I began Wednesday night at the Hyperdub showcase at the Crocodile. Db-associated promoters have always brought future bass and dub music to Seattle at just the right moments—past performances from Kode9, Benga, Mary Anne Hobbs, Scuba and Sepalcure come to mind—and with the rise and fall of the bass drop in pop radio, it’s now come full circle.
So what’s venerable label Hyperdub up to now? London’s Ikonika played a rousing set to a house packed with smoke from fog machines and vapes. Her style is hard to sum up. It’s upbeat but also dark, scuzzy but also lovely, not averse to a garage diva sample and not so skittery that you can’t get into a groove—erratic BPMs divide dance floors, as her follow-up, Chicago’s DJ Spinn, demonstrated. The room filled again when label head Kode9 played just after midnight. The guy is sort of a genius. Check out his book, published by The MIT Press last summer, Sonic Warfare: Sound, Affect, and the Ecology of Fear. With a deep knowledge of what sound does to bodies and minds, Kode9 manipulated dancers into following highly asynchronous beat patterns, and then rewarded them with ape-brain pleasing samples of Wu-Tang and Ludacris scattered within.
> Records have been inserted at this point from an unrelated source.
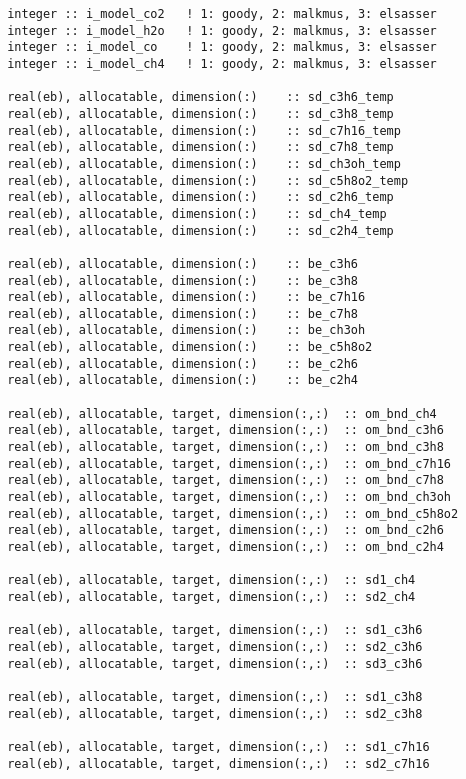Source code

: \begin{lstlisting}
 integer :: i_model_co2   ! 1: goody, 2: malkmus, 3: elsasser
 integer :: i_model_h2o   ! 1: goody, 2: malkmus, 3: elsasser
 integer :: i_model_co    ! 1: goody, 2: malkmus, 3: elsasser
 integer :: i_model_ch4   ! 1: goody, 2: malkmus, 3: elsasser

 real(eb), allocatable, dimension(:)    :: sd_c3h6_temp
 real(eb), allocatable, dimension(:)    :: sd_c3h8_temp
 real(eb), allocatable, dimension(:)    :: sd_c7h16_temp
 real(eb), allocatable, dimension(:)    :: sd_c7h8_temp
 real(eb), allocatable, dimension(:)    :: sd_ch3oh_temp
 real(eb), allocatable, dimension(:)    :: sd_c5h8o2_temp
 real(eb), allocatable, dimension(:)    :: sd_c2h6_temp
 real(eb), allocatable, dimension(:)    :: sd_ch4_temp
 real(eb), allocatable, dimension(:)    :: sd_c2h4_temp

 real(eb), allocatable, dimension(:)    :: be_c3h6
 real(eb), allocatable, dimension(:)    :: be_c3h8
 real(eb), allocatable, dimension(:)    :: be_c7h16
 real(eb), allocatable, dimension(:)    :: be_c7h8
 real(eb), allocatable, dimension(:)    :: be_ch3oh
 real(eb), allocatable, dimension(:)    :: be_c5h8o2
 real(eb), allocatable, dimension(:)    :: be_c2h6
 real(eb), allocatable, dimension(:)    :: be_c2h4

 real(eb), allocatable, target, dimension(:,:)  :: om_bnd_ch4
 real(eb), allocatable, target, dimension(:,:)  :: om_bnd_c3h6
 real(eb), allocatable, target, dimension(:,:)  :: om_bnd_c3h8
 real(eb), allocatable, target, dimension(:,:)  :: om_bnd_c7h16
 real(eb), allocatable, target, dimension(:,:)  :: om_bnd_c7h8
 real(eb), allocatable, target, dimension(:,:)  :: om_bnd_ch3oh
 real(eb), allocatable, target, dimension(:,:)  :: om_bnd_c5h8o2
 real(eb), allocatable, target, dimension(:,:)  :: om_bnd_c2h6
 real(eb), allocatable, target, dimension(:,:)  :: om_bnd_c2h4

 real(eb), allocatable, target, dimension(:,:)  :: sd1_ch4
 real(eb), allocatable, target, dimension(:,:)  :: sd2_ch4

 real(eb), allocatable, target, dimension(:,:)  :: sd1_c3h6
 real(eb), allocatable, target, dimension(:,:)  :: sd2_c3h6
 real(eb), allocatable, target, dimension(:,:)  :: sd3_c3h6

 real(eb), allocatable, target, dimension(:,:)  :: sd1_c3h8
 real(eb), allocatable, target, dimension(:,:)  :: sd2_c3h8

 real(eb), allocatable, target, dimension(:,:)  :: sd1_c7h16
 real(eb), allocatable, target, dimension(:,:)  :: sd2_c7h16


\end{lstlisting}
On Capitol Hill, pass holders were turned away at the door of Neumos for the Factory Pop showcase. Everyone loves a good scandal. Peter Hook, co-founder of Joy Division and former New Order bassist, has been feuding with his old bandmates for a couple of years. He began by performing Unknown Pleasures with his new band, The Light; New Order responded by re-forming and touring without him; Hook is now performing Movement and Power, Corruption & Lies without them. Bernard Sumner said to NME that Hook has “opened the gateways to Hell.”
Sharing a smoke with fans at the side entrance of Neumos, Hook looked elated after his sold out set with The Light. He jumped back onstage to perform an encore with none other than Moby, who sang, “New Dawn Fades,” “Transmission,” and “Ceremony.” In the Peter Hook vs. New Order battle, the fans keep winning.
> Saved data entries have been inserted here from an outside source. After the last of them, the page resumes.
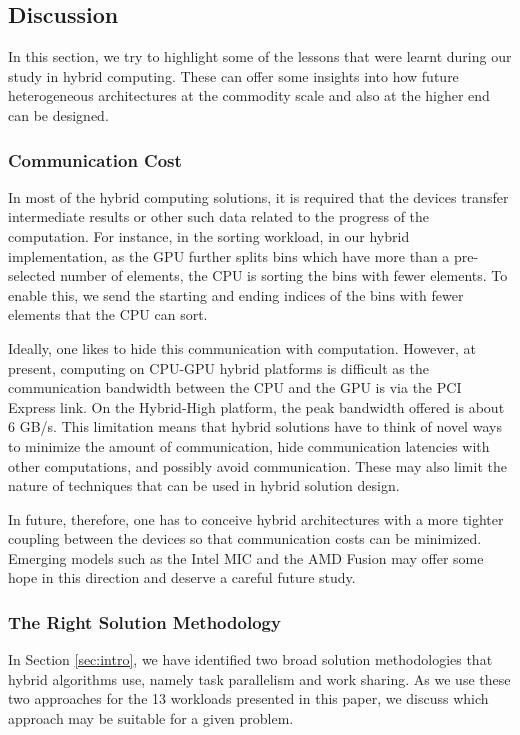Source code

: \documentclass[11pt]{article}
\begin{document}
\subsection{Discussion}

In this section, we try to highlight some of the lessons that were
learnt during our study in hybrid computing. These can offer some
insights into how future heterogeneous architectures at the commodity 
scale and also at the higher end can be designed. 


\subsubsection{Communication Cost}
In most of the hybrid computing solutions, it is required that the
devices transfer intermediate results or other such data related to the
progress of the computation. For instance, in the sorting workload, in
our hybrid implementation,  as the GPU further splits bins which have
more than a pre-selected number of elements, the CPU is sorting the bins
with fewer elements. To enable this, we send the starting and ending
indices of the bins with fewer elements that the CPU can sort.

Ideally, one likes to hide this communication with computation. However,
at present, computing on CPU-GPU hybrid platforms is difficult as the
communication bandwidth between the CPU and the GPU is via the PCI
Express link. On the Hybrid-High
platform, the peak bandwidth offered is about 6 GB/s. This limitation
means that hybrid solutions have to think of novel ways to minimize the
amount of communication, hide communication latencies with other
computations, and possibly avoid communication.  These may also limit the
nature of techniques that can be used in hybrid solution design. 

In future, therefore, one has to conceive hybrid architectures with a
more tighter coupling between the devices so that communication costs can
be minimized. Emerging models such as the Intel MIC and the AMD Fusion 
may offer some hope in this direction and deserve a careful future study.

\subsubsection{The Right Solution Methodology}
In Section \ref{sec:intro}, we have identified two broad solution
methodologies that hybrid algorithms use, namely task parallelism and
work sharing. As we use these two approaches for the 13 workloads
presented in this paper, we discuss which approach may be suitable for a  given
problem. 
\end{document}
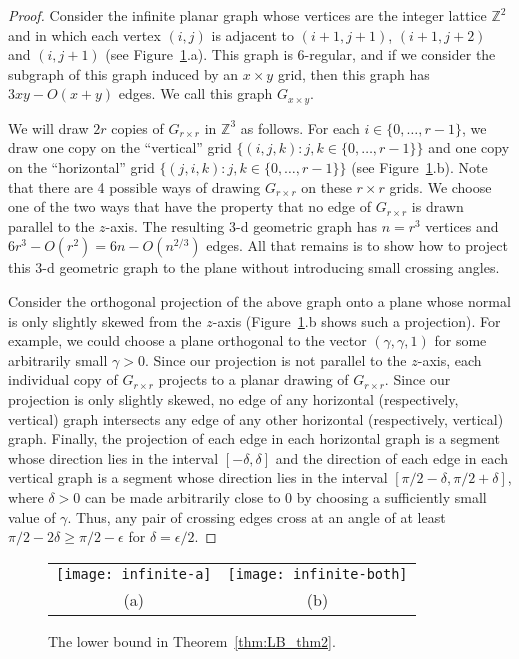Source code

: \documentclass{patmorin}
\newcommand{\Z}{\mathbb{Z}}
\newcommand{\figlabel}[1]{\label{fig:#1}}
\newcommand{\figref}[1]{\mbox{Figure~\ref{fig:#1}}}
\newcommand{\thmref}[1]{Theorem~\ref{thm:#1}}
\begin{document}
\begin{proof}
Consider the infinite planar graph whose vertices are the integer lattice
$\Z^2$ and in which each vertex $(i,j)$ is adjacent to $(i+1,j+1)$,
$(i+1,j+2)$ and $(i,j+1)$ (see \figref{infinite}.a).  This graph is
6-regular, and if we consider the subgraph of this graph induced by an
$x\times y$ grid, then this graph has $3xy - O(x+y)$ edges.  We call
this graph $G_{x\times y}$.

We will draw $2r$ copies of $G_{r\times r}$ in $\Z^3$ as follows.
For each $i\in\{0,\ldots,r-1\}$, we draw one copy on the ``vertical'' grid
$\{ (i,j,k) : j,k\in\{0,\ldots,r-1\}\}$ and one copy on the ``horizontal''
grid $\{ (j,i,k) : j,k\in\{0,\ldots,r-1\}\}$ (see
\figref{infinite}.b). Note that there are 4 possible ways of drawing $G_{r\times r}$ on these
$r\times r$ grids.  We choose one of the two ways that have the property
that no edge of $G_{r\times r}$ is drawn parallel to the $z$-axis.
The resulting 3-d geometric graph has $n=r^3$ vertices and $6r^3 -
O(r^2)=6n-O(n^{2/3})$ edges.  All that remains is to show how to
project this 3-d geometric graph to the plane without introducing small
crossing angles.

Consider the orthogonal projection of the above graph onto a plane whose
normal is only slightly skewed from the $z$-axis (\figref{infinite}.b
shows such a projection).  For example, we could choose a plane orthogonal
to the vector $(\gamma,\gamma,1)$ for some arbitrarily small $\gamma>0$.
Since our projection is not parallel to the $z$-axis, each individual copy of
$G_{r\times r}$ projects to a planar drawing of $G_{r\times r}$.  
Since our projection
is only slightly skewed, no edge of any horizontal (respectively,
vertical) graph intersects any edge of any other horizontal (respectively,
vertical) graph.  Finally, the projection of each edge in each horizontal
graph is a segment whose direction lies in the interval $[-\delta,\delta]$
and the direction of each edge in each vertical graph is a segment whose
direction lies in the interval $[\pi/2-\delta,\pi/2+\delta]$, where
$\delta>0$ can be made arbitrarily close to 0 by choosing a sufficiently
small value of $\gamma$.  Thus,
any pair of crossing edges cross at an angle of at least $\pi/2-2\delta \ge \pi/2-\epsilon$ for $\delta=\epsilon/2$.
\end{proof}

\begin{figure}
  \begin{center}
  \begin{tabular}{cc}
    \texttt{[image: infinite-a]} &
    \texttt{[image: infinite-both]} \\
    (a) & (b)
  \end{tabular}
  \end{center}
  \caption{The lower bound in \thmref{LB_thm2}.}
  \figlabel{infinite}
\end{figure}
\end{document}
Down the block at mega-club Q—the venue that makes you think you’re at Winter Music Conference in Miami—Berlin’s techno MVP Ben Klock was working on a four-hour set that got the crowd sufficiently greased for the rest of the weekend. For a minute there in the mid-2000s, the label Kompakt could do no wrong, nor anyone who played at Berlin clubs like Berghain/Panoramabar. Now Kompakt is an afterhours showcase, but Klock’s set was a reminder of the foreplay-like qualities of deep, propulsive Euro-techno.
Of special interest this year is the inclusion of so many female vocalists into the mix—teenage New Zealander Lorde, goth-orchestral Zola Jesus, Little Boots—not to mention female-fronted acts like Light Asylum and THEESatisfaction. (Innovative, spooky songwriter Chelsea Wolfe is also performing a non-Decibel but very worthy show at Barboza on Friday night.)
Over the weekend I’ll be speaking with artists and attendees about their favorite performances and surprises from the last ten years, for a Monday recap. Have fun out there, and if you see me with a tape recorder, let me know your highlights from Decibel over the years.